[[ Dataset records, beginning ]]
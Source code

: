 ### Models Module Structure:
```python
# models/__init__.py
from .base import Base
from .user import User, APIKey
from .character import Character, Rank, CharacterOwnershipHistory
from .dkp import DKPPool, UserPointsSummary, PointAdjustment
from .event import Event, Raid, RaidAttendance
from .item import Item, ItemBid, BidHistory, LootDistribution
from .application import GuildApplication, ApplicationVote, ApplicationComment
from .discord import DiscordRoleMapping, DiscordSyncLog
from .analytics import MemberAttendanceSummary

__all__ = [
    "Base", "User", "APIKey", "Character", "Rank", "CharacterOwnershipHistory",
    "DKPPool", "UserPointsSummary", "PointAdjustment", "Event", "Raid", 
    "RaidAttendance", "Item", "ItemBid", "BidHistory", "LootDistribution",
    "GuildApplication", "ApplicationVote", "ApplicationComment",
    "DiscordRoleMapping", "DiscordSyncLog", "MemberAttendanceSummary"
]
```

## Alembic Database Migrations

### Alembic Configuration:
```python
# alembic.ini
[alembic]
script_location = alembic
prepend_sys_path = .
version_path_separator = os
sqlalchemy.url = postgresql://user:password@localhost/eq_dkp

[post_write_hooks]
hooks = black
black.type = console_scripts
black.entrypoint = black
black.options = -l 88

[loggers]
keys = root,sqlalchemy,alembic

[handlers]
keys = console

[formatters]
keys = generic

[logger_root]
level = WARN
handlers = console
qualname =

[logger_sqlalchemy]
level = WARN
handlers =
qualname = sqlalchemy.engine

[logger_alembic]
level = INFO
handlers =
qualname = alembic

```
[[ Dataset records, end ]]
The answer must consist of every line from the entries above that contains the string "DiscordRoleMapping".

Worked solution>
from .discord import DiscordRoleMapping, DiscordSyncLog
    "DiscordRoleMapping", "DiscordSyncLog", "MemberAttendanceSummary"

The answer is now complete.